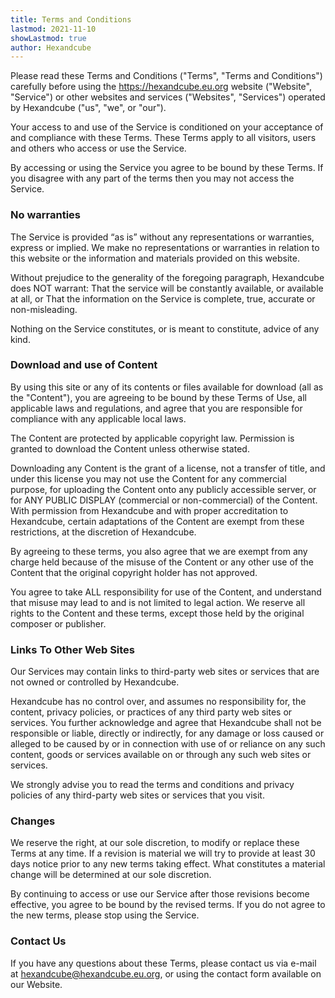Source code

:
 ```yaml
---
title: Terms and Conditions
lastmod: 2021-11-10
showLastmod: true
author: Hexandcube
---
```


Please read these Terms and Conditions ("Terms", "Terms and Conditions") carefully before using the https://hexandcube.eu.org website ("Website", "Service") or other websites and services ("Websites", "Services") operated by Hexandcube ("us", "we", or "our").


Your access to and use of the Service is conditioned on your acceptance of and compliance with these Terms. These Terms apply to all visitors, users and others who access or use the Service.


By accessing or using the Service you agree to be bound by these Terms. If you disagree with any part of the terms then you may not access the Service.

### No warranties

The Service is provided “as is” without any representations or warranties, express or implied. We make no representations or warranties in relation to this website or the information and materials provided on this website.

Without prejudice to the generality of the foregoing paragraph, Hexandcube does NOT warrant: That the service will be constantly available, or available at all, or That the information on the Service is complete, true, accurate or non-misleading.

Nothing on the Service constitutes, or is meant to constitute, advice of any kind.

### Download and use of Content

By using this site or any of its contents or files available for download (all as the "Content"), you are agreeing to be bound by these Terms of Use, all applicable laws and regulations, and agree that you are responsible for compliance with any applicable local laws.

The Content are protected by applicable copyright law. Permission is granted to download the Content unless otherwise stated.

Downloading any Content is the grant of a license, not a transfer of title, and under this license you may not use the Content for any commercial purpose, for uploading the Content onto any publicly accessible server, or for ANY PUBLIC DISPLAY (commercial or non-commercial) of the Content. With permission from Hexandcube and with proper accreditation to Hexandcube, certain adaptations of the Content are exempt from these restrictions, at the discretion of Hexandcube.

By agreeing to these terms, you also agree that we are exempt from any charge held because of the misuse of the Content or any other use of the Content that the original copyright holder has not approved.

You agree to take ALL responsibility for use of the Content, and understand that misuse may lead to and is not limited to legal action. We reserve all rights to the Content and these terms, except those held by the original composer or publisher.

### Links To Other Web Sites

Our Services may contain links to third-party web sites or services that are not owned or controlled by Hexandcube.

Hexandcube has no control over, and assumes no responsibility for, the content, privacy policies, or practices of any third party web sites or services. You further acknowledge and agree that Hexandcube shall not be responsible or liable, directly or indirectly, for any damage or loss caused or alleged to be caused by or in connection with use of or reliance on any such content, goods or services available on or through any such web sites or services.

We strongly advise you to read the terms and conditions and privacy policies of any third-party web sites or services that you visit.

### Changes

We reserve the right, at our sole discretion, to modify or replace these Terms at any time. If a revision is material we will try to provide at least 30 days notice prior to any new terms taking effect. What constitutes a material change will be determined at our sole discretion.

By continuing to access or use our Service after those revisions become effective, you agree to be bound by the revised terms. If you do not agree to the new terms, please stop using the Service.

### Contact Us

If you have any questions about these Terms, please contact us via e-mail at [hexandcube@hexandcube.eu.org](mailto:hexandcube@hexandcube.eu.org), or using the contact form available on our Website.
...
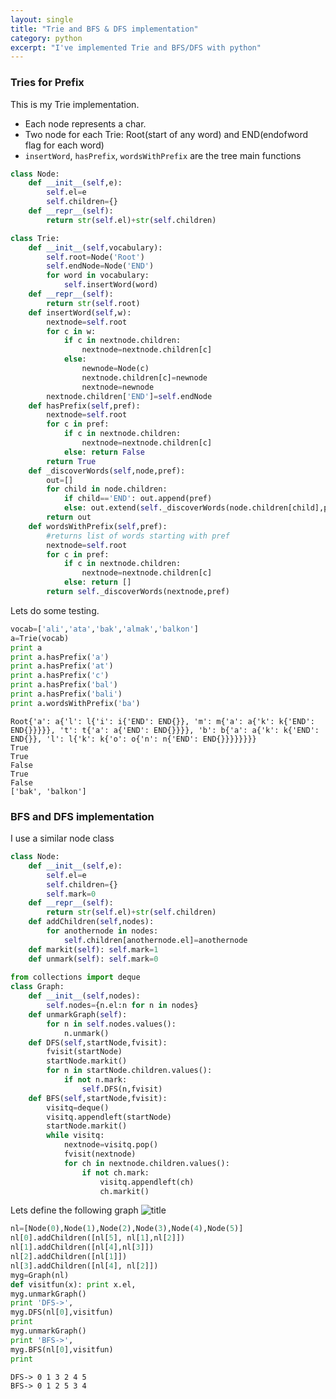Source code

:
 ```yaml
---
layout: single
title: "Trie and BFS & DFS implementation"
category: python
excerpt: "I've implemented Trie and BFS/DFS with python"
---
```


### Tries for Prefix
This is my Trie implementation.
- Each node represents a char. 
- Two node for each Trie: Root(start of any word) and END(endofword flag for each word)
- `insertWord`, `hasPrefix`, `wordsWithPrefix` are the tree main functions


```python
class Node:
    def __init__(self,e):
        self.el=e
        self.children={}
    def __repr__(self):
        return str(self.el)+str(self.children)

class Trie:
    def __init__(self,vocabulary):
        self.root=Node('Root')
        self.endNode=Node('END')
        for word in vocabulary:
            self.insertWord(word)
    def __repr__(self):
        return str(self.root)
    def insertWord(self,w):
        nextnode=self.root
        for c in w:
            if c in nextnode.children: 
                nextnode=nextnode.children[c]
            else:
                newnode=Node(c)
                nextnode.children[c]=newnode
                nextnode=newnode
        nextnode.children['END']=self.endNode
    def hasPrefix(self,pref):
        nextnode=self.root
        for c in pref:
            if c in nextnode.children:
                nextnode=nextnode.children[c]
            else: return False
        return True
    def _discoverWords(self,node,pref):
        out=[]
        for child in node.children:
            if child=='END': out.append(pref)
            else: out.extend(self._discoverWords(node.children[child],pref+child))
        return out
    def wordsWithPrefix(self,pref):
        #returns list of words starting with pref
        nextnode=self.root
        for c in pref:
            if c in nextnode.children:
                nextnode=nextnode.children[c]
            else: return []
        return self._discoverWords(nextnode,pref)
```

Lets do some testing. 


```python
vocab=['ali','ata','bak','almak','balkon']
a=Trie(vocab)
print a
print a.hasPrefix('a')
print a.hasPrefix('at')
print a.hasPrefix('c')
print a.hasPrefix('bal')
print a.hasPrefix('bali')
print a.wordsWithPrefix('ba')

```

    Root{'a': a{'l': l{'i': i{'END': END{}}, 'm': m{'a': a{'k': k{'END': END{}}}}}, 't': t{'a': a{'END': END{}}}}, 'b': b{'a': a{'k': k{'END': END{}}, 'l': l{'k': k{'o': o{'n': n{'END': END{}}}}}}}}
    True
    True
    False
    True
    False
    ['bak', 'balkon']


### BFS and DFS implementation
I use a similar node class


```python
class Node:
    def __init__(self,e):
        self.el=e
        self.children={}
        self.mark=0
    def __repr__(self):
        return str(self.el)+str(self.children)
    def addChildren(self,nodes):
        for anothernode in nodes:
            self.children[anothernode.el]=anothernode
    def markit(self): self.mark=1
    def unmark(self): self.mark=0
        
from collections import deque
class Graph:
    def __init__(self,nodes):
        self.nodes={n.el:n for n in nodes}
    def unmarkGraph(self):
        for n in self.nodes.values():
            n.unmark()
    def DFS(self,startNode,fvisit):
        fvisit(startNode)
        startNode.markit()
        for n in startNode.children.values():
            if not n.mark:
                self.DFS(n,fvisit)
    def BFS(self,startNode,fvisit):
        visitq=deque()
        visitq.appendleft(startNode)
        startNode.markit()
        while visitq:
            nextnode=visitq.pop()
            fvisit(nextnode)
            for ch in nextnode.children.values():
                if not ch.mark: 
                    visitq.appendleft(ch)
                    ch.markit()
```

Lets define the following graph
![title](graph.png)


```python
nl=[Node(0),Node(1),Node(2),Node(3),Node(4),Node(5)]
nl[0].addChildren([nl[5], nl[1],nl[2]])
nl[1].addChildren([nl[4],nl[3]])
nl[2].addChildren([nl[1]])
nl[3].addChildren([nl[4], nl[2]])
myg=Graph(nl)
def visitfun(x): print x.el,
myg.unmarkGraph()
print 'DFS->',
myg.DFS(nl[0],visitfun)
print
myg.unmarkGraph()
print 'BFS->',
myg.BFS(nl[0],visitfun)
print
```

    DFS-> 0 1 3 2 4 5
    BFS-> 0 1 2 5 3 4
--
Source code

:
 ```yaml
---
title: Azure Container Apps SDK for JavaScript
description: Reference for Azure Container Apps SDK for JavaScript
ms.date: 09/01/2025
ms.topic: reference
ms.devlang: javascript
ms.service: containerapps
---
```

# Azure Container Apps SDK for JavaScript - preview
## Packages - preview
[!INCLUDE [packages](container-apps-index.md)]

Problem to solve: Would you print exactly and only the lines of the material above that run from the line with "### Contact Us" through the line with "If you have", both included?

Response to this exercise:
### Contact Us

If you have any questions about these Terms, please contact us via e-mail at [hexandcube@hexandcube.eu.org](mailto:hexandcube@hexandcube.eu.org), or using the contact form available on our Website.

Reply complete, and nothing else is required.